**ASSIGNMENT**
Would you return, word for word, the lines of the data below from the line with "Copyright © 2017 Justin Ratner" through the line with "### Annotations", and no others?

**Plain-text document sources**

════════════════════

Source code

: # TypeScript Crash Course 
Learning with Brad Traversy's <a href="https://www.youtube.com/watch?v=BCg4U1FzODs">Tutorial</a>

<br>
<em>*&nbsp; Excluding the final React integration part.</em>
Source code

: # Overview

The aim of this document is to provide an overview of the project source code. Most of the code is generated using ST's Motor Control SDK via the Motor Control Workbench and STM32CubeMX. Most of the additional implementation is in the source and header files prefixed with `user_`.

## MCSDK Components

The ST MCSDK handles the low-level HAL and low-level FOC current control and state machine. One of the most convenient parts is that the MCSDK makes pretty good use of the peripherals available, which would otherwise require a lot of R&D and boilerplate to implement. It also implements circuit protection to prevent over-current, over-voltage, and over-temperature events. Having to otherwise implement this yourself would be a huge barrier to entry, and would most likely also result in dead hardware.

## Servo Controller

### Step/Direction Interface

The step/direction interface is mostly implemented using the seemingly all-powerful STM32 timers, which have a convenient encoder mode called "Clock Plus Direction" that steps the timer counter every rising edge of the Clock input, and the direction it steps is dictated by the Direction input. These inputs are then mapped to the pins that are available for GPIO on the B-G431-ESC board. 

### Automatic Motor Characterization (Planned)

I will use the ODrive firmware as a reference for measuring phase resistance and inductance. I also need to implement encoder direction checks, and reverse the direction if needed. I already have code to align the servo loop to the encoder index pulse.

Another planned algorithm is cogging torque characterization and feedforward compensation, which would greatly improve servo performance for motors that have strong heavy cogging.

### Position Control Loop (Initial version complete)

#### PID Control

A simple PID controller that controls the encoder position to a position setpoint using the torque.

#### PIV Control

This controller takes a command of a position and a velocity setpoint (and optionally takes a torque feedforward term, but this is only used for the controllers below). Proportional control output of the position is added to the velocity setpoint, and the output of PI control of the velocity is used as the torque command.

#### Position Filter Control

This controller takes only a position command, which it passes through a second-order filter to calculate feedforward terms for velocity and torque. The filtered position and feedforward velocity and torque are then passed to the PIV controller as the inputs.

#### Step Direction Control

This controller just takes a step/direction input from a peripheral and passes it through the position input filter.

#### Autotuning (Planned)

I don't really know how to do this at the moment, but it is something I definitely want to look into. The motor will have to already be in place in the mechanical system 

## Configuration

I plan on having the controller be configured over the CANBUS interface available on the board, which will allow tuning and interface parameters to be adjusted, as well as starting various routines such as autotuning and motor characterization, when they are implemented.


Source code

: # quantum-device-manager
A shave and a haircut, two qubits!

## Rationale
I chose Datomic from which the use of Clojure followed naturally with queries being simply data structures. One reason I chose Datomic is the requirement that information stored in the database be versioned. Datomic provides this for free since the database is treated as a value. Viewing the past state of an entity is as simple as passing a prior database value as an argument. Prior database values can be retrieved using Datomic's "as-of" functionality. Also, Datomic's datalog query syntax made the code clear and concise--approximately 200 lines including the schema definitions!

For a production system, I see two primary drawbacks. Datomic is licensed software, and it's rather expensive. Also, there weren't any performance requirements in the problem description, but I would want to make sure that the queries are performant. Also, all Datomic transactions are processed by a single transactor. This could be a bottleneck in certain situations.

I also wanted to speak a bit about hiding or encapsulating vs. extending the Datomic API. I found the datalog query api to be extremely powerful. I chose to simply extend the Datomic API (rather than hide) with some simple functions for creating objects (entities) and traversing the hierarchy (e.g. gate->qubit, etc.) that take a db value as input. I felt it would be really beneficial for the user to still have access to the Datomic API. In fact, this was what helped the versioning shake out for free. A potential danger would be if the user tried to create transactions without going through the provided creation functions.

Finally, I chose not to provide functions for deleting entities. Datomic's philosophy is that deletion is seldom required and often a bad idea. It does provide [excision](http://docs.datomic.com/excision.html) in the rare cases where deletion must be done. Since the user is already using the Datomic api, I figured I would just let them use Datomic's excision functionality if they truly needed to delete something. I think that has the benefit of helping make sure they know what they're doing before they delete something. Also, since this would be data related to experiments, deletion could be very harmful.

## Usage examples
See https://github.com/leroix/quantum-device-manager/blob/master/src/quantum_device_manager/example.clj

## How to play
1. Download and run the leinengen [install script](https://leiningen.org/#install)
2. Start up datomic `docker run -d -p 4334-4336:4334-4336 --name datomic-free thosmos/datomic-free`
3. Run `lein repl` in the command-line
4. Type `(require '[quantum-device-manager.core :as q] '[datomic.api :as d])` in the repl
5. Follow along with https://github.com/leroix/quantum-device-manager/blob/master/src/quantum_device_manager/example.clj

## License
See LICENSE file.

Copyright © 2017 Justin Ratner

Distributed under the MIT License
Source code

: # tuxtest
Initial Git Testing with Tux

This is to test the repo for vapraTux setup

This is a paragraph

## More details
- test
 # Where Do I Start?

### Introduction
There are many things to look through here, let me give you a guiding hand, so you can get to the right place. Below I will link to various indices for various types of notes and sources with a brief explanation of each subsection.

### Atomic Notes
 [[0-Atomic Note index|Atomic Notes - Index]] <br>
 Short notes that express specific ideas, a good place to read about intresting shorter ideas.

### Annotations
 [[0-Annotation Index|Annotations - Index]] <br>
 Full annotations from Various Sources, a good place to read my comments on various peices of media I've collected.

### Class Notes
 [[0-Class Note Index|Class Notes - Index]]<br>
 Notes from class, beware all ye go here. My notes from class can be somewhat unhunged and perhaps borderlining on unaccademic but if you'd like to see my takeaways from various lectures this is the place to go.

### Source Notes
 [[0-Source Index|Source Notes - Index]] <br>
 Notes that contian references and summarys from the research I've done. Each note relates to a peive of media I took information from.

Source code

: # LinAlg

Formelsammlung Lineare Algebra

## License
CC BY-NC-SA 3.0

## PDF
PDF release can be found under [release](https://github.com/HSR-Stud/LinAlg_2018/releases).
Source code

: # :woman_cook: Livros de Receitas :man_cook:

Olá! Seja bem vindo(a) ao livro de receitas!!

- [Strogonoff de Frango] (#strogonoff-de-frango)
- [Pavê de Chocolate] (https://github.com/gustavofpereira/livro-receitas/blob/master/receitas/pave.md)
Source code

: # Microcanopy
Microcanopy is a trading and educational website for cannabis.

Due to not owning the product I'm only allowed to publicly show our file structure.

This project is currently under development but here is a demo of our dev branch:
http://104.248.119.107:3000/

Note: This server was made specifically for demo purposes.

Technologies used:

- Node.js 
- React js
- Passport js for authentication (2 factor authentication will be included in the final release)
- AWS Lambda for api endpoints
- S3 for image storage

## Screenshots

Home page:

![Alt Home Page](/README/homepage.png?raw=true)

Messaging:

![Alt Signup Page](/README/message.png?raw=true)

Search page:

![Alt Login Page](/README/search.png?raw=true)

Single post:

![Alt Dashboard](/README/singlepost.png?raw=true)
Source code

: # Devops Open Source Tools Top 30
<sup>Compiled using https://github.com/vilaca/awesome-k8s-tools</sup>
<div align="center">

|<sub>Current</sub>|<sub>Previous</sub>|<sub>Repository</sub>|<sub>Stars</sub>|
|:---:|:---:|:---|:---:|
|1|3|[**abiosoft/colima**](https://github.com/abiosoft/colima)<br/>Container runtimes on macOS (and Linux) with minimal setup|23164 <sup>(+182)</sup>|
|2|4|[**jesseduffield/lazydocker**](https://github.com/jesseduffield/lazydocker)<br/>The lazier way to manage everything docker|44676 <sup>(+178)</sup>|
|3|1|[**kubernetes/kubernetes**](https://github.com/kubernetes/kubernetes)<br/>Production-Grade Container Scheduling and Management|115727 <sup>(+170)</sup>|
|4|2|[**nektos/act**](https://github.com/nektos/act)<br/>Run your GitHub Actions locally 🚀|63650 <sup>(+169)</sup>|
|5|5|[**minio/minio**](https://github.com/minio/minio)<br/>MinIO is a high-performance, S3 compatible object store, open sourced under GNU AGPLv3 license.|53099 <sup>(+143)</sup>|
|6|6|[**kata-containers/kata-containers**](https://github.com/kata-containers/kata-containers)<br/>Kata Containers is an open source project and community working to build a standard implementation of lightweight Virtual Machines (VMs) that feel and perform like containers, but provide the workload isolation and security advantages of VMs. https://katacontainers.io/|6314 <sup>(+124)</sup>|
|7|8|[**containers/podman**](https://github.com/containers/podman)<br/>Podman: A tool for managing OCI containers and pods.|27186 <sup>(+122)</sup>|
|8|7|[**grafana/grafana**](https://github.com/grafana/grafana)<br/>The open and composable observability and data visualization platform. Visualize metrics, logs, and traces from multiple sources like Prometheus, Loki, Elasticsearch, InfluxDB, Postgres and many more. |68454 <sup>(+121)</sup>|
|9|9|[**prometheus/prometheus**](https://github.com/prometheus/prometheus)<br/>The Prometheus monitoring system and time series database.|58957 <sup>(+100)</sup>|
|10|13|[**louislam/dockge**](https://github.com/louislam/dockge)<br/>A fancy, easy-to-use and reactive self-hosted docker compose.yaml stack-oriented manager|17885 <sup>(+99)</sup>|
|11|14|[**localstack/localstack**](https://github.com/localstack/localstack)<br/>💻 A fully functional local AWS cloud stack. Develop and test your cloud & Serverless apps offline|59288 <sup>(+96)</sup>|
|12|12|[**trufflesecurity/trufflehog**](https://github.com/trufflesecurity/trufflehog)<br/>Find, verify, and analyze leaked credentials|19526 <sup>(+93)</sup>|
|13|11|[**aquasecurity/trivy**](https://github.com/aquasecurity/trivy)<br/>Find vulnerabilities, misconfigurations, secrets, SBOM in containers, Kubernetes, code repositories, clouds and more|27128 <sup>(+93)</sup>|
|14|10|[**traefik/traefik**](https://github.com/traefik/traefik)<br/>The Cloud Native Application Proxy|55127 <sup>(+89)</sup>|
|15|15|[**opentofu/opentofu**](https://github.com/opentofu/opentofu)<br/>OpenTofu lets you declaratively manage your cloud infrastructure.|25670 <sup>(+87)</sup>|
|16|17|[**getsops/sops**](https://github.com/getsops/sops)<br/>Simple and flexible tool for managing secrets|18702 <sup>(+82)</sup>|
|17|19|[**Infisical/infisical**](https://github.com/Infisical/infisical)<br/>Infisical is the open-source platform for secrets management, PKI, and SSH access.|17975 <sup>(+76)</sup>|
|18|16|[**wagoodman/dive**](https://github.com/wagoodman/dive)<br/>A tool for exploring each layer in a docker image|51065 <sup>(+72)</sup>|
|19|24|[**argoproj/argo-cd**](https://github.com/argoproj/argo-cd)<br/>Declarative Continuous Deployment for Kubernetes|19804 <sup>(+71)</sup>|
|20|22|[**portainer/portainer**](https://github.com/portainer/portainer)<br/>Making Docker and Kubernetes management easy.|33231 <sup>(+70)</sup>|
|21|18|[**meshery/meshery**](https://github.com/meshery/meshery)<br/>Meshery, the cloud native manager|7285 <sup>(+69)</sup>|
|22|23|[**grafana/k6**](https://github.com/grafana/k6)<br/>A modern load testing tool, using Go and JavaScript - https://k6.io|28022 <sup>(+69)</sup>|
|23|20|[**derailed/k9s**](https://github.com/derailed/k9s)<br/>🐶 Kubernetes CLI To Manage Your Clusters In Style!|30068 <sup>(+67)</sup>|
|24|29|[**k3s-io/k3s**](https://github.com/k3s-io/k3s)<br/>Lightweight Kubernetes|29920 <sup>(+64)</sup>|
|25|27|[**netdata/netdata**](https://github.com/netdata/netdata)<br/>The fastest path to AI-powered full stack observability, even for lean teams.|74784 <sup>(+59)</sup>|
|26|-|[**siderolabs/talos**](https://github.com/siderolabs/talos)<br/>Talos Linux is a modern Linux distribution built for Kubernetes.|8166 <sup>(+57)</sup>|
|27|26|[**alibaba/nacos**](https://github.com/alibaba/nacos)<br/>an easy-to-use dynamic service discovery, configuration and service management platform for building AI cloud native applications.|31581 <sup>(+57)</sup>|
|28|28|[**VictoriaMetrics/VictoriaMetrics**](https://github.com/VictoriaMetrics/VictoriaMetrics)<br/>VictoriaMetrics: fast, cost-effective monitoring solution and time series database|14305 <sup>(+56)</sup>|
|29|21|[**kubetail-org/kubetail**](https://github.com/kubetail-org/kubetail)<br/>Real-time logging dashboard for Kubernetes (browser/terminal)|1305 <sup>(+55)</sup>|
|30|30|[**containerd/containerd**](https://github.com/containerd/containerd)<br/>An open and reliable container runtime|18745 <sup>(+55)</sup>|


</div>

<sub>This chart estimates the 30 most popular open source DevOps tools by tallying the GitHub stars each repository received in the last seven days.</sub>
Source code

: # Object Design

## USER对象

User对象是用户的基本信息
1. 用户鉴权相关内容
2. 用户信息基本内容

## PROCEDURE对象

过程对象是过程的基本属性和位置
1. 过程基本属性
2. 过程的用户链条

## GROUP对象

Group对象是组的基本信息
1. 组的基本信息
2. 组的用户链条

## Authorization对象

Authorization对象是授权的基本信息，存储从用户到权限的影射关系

════════════════════

**OUTPUT OF THE EXERCISE**
Copyright © 2017 Justin Ratner

Distributed under the MIT License
Source code

: # tuxtest
Initial Git Testing with Tux

This is to test the repo for vapraTux setup

This is a paragraph

## More details
- test
 # Where Do I Start?

### Introduction
There are many things to look through here, let me give you a guiding hand, so you can get to the right place. Below I will link to various indices for various types of notes and sources with a brief explanation of each subsection.

### Atomic Notes
 [[0-Atomic Note index|Atomic Notes - Index]] <br>
 Short notes that express specific ideas, a good place to read about intresting shorter ideas.

### Annotations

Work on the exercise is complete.